MATA INDONESIA, JAKARTA – Dalam politik kita tidak bisa memilih yang terbaik, tetapi bagaimana mengeliminir hal yang terburuk, salah satunya adalah sentimen suku, agama, ras dan antargolongan (SARA). Jadi calon yang pernah mengusung isu itu sama dengan membawa beban yang sulit.
Hal itu diungkapkan Direktur Eksekutif Charta Politika, Yunarto Wijaya dalam podcast Thirty Days of Lunch yang dikutip, Kamis 24 April 2021.
Menurut Totok, panggilan Yunarto, isu SARA merupakan batasan yang harus dieliminir dalam sebuah kontestasi politik Pilkada, selain korupsi, pelecehan seksual dan sebagainya,
“Baik capres atau calon kepala daerah jika bermain dengan SARA dia sudah melanggar batasan paling elementer bagi seorang pemimpin,” ujar Totok.

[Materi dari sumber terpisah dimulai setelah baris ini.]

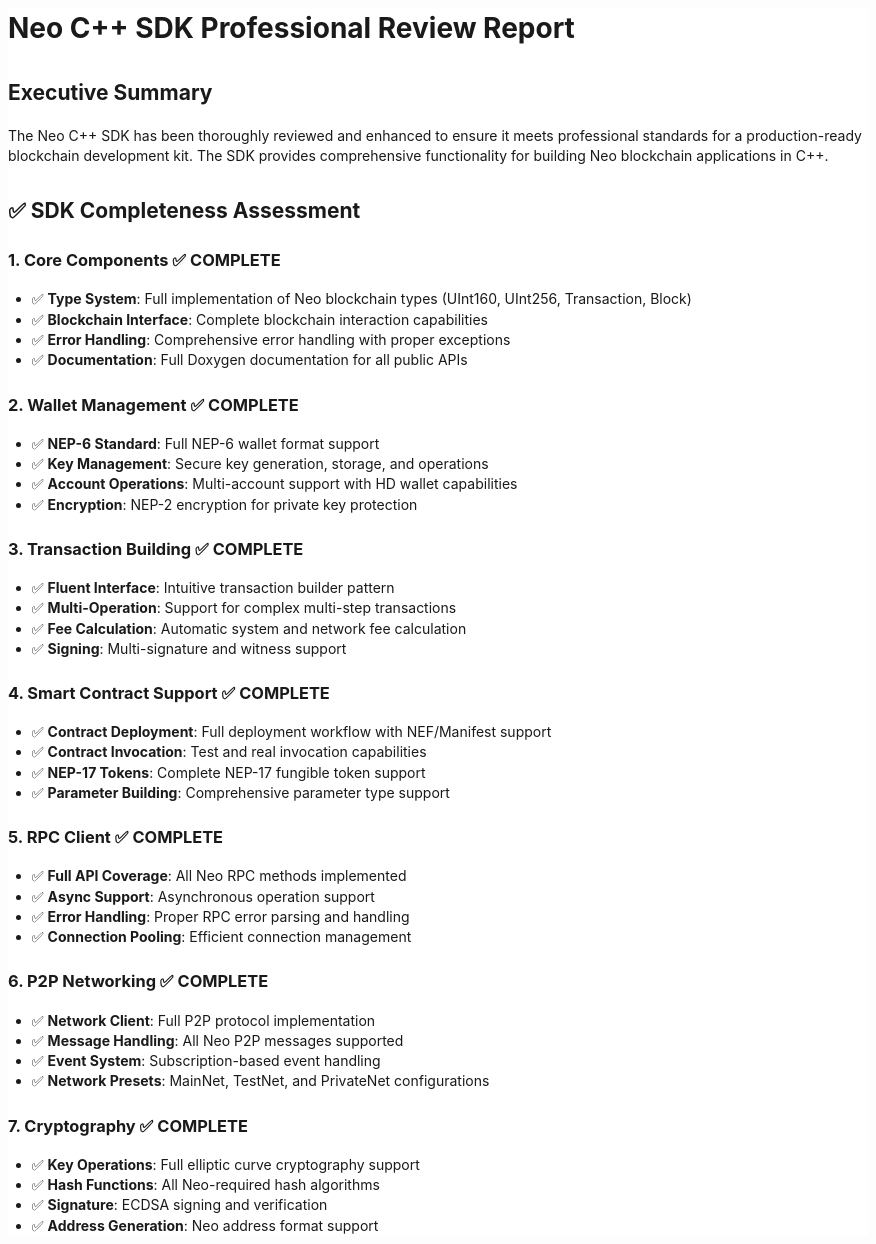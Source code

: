 # Neo C++ SDK Professional Review Report

## Executive Summary

The Neo C++ SDK has been thoroughly reviewed and enhanced to ensure it meets professional standards for a production-ready blockchain development kit. The SDK provides comprehensive functionality for building Neo blockchain applications in C++.

## ✅ SDK Completeness Assessment

### 1. **Core Components** ✅ COMPLETE
- ✅ **Type System**: Full implementation of Neo blockchain types (UInt160, UInt256, Transaction, Block)
- ✅ **Blockchain Interface**: Complete blockchain interaction capabilities
- ✅ **Error Handling**: Comprehensive error handling with proper exceptions
- ✅ **Documentation**: Full Doxygen documentation for all public APIs

### 2. **Wallet Management** ✅ COMPLETE
- ✅ **NEP-6 Standard**: Full NEP-6 wallet format support
- ✅ **Key Management**: Secure key generation, storage, and operations
- ✅ **Account Operations**: Multi-account support with HD wallet capabilities
- ✅ **Encryption**: NEP-2 encryption for private key protection

### 3. **Transaction Building** ✅ COMPLETE
- ✅ **Fluent Interface**: Intuitive transaction builder pattern
- ✅ **Multi-Operation**: Support for complex multi-step transactions
- ✅ **Fee Calculation**: Automatic system and network fee calculation
- ✅ **Signing**: Multi-signature and witness support

### 4. **Smart Contract Support** ✅ COMPLETE
- ✅ **Contract Deployment**: Full deployment workflow with NEF/Manifest support
- ✅ **Contract Invocation**: Test and real invocation capabilities
- ✅ **NEP-17 Tokens**: Complete NEP-17 fungible token support
- ✅ **Parameter Building**: Comprehensive parameter type support

### 5. **RPC Client** ✅ COMPLETE
- ✅ **Full API Coverage**: All Neo RPC methods implemented
- ✅ **Async Support**: Asynchronous operation support
- ✅ **Error Handling**: Proper RPC error parsing and handling
- ✅ **Connection Pooling**: Efficient connection management

### 6. **P2P Networking** ✅ COMPLETE
- ✅ **Network Client**: Full P2P protocol implementation
- ✅ **Message Handling**: All Neo P2P messages supported
- ✅ **Event System**: Subscription-based event handling
- ✅ **Network Presets**: MainNet, TestNet, and PrivateNet configurations

### 7. **Cryptography** ✅ COMPLETE
- ✅ **Key Operations**: Full elliptic curve cryptography support
- ✅ **Hash Functions**: All Neo-required hash algorithms
- ✅ **Signature**: ECDSA signing and verification
- ✅ **Address Generation**: Neo address format support
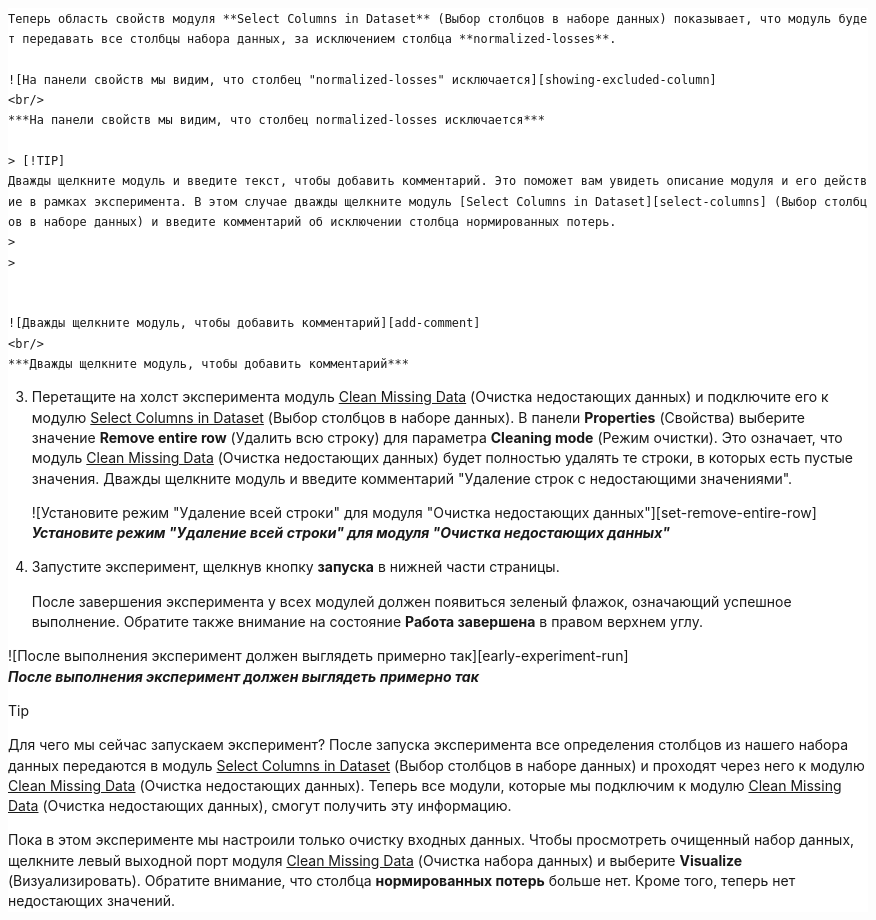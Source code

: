     Теперь область свойств модуля **Select Columns in Dataset** (Выбор столбцов в наборе данных) показывает, что модуль будет передавать все столбцы набора данных, за исключением столбца **normalized-losses**.

    ![На панели свойств мы видим, что столбец "normalized-losses" исключается][showing-excluded-column]
    <br/>
    ***На панели свойств мы видим, что столбец normalized-losses исключается***

    > [!TIP]
    Дважды щелкните модуль и введите текст, чтобы добавить комментарий. Это поможет вам увидеть описание модуля и его действие в рамках эксперимента. В этом случае дважды щелкните модуль [Select Columns in Dataset][select-columns] (Выбор столбцов в наборе данных) и введите комментарий об исключении столбца нормированных потерь.
    >
    >


    ![Дважды щелкните модуль, чтобы добавить комментарий][add-comment]
    <br/>
    ***Дважды щелкните модуль, чтобы добавить комментарий***

3. Перетащите на холст эксперимента модуль [Clean Missing Data][clean-missing-data] (Очистка недостающих данных) и подключите его к модулю [Select Columns in Dataset][select-columns] (Выбор столбцов в наборе данных). В панели **Properties** (Свойства) выберите значение **Remove entire row** (Удалить всю строку) для параметра **Cleaning mode** (Режим очистки). Это означает, что модуль [Clean Missing Data][clean-missing-data] (Очистка недостающих данных) будет полностью удалять те строки, в которых есть пустые значения. Дважды щелкните модуль и введите комментарий "Удаление строк с недостающими значениями".

    ![Установите режим "Удаление всей строки" для модуля "Очистка недостающих данных"][set-remove-entire-row]
    <br/>
    ***Установите режим "Удаление всей строки" для модуля "Очистка недостающих данных"***

4. Запустите эксперимент, щелкнув кнопку **запуска** в нижней части страницы.

    После завершения эксперимента у всех модулей должен появиться зеленый флажок, означающий успешное выполнение. Обратите также внимание на состояние **Работа завершена** в правом верхнем углу.

![После выполнения эксперимент должен выглядеть примерно так][early-experiment-run]
<br/>
***После выполнения эксперимент должен выглядеть примерно так***

> [!TIP]
> Для чего мы сейчас запускаем эксперимент? После запуска эксперимента все определения столбцов из нашего набора данных передаются в модуль [Select Columns in Dataset][select-columns] (Выбор столбцов в наборе данных) и проходят через него к модулю [Clean Missing Data][clean-missing-data] (Очистка недостающих данных). Теперь все модули, которые мы подключим к модулю [Clean Missing Data][clean-missing-data] (Очистка недостающих данных), смогут получить эту информацию.

Пока в этом эксперименте мы настроили только очистку входных данных. Чтобы просмотреть очищенный набор данных, щелкните левый выходной порт модуля [Clean Missing Data][clean-missing-data] (Очистка набора данных) и выберите **Visualize** (Визуализировать). Обратите внимание, что столбца **нормированных потерь** больше нет. Кроме того, теперь нет недостающих значений.


[Шаг 1. Получение данных]: #step-1-get-data
[Шаг 2. Подготовка данных]: #step-2-prepare-the-data
[Шаг 3. Определение признаков]: #step-3-define-features
[Шаг 4. Выбор и применение алгоритма обучения]: #step-4-choose-and-apply-a-learning-algorithm
[Шаг 5. Прогнозирование цен на новые автомобили]: #step-5-predict-new-automobile-prices
[runhistory]: manage-experiment-iterations.md
[publish]: publish-a-machine-learning-web-service.md
[walkthrough]: walkthrough-develop-predictive-solution.md
[sign-in-to-studio]: ./media/create-experiment/sign-in-to-studio.png
[rename-experiment]: ./media/create-experiment/rename-experiment.png
[select-visualize]: ./media/create-experiment/select-visualize.png
[evaluate-model]: https://msdn.microsoft.com/library/azure/927d65ac-3b50-4694-9903-20f6c1672089/
[linear-regression]: https://msdn.microsoft.com/library/azure/31960a6f-789b-4cf7-88d6-2e1152c0bd1a/
[clean-missing-data]: https://msdn.microsoft.com/library/azure/d2c5ca2f-7323-41a3-9b7e-da917c99f0c4/
[select-columns]: https://msdn.microsoft.com/library/azure/1ec722fa-b623-4e26-a44e-a50c6d726223/
[score-model]: https://msdn.microsoft.com/library/azure/401b4f92-e724-4d5a-be81-d5b0ff9bdb33/
[split]: https://msdn.microsoft.com/library/azure/70530644-c97a-4ab6-85f7-88bf30a8be5f/
[train-model]: https://msdn.microsoft.com/library/azure/5cc7053e-aa30-450d-96c0-dae4be720977/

Pemimpin yang memiliki beban seperti itu menurutnya berpotensi menjadi gagal karena tidak bisa mengelola segala kemungkinan yang ada untuk dijadikan kebijakan yang berguna bagi seluruh golongan.
Salah satunya pilkada DKI Jakarta 2017 dan Pilpres 2019 yang hingga kini pasti tercatat dalam di benak netizen dan kita semua karena menjadi catatan sejarah negara ini.